_Task brief_. In the data below, which lines hold the word "model"? Copy them.

_Supplied material_.
--- START ---

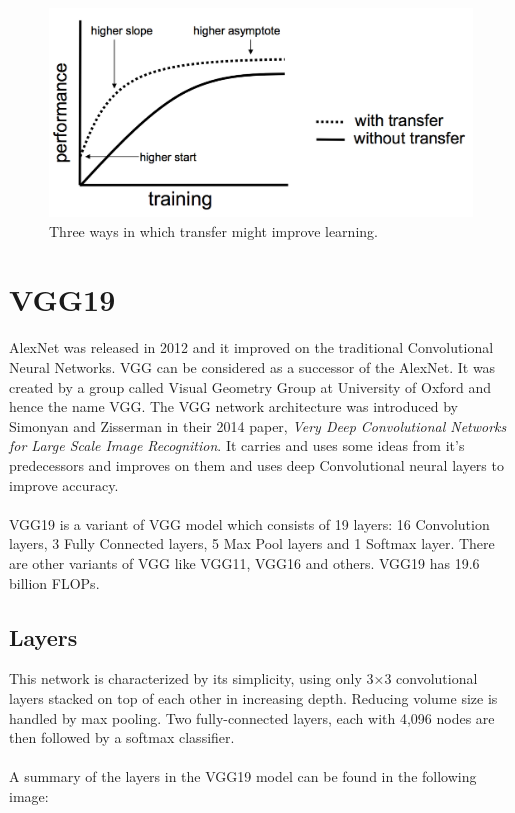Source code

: \begin{figure}[h]
	\label{ss}
	\centering
	\includegraphics[width= 16 cm]{transfer.png}
	\caption{Three ways in which transfer might improve learning.}
\end{figure}

\section{VGG19}
AlexNet was released in 2012 and it improved on the traditional Convolutional Neural Networks. VGG can be considered as a successor of the AlexNet. It was created by a group called Visual Geometry Group at University of Oxford and hence the name VGG. The VGG network architecture was introduced by Simonyan and Zisserman in their 2014 paper, \emph{Very Deep Convolutional Networks for Large Scale Image Recognition}. It carries and uses some ideas from it's predecessors and improves on them and uses deep Convolutional neural layers to improve accuracy.\\\\
VGG19 is a variant of VGG model which consists of 19 layers: 16 Convolution layers, 3 Fully Connected layers, 5 Max Pool layers and 1 Softmax layer. There are other variants of VGG like VGG11, VGG16 and others. VGG19 has 19.6 billion FLOPs.\pagebreak

\subsection{Layers}
This network is characterized by its simplicity, using only 3×3 convolutional layers stacked on top of each other in increasing depth. Reducing volume size is handled by max pooling. Two fully-connected layers, each with 4,096 nodes are then followed by a softmax classifier.\\\\
A summary of the layers in the VGG19 model can be found in the following image:\\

--- END ---

_Written answer_.
VGG19 is a variant of VGG model which consists of 19 layers: 16 Convolution layers, 3 Fully Connected layers, 5 Max Pool layers and 1 Softmax layer. There are other variants of VGG like VGG11, VGG16 and others. VGG19 has 19.6 billion FLOPs.\pagebreak
A summary of the layers in the VGG19 model can be found in the following image:\\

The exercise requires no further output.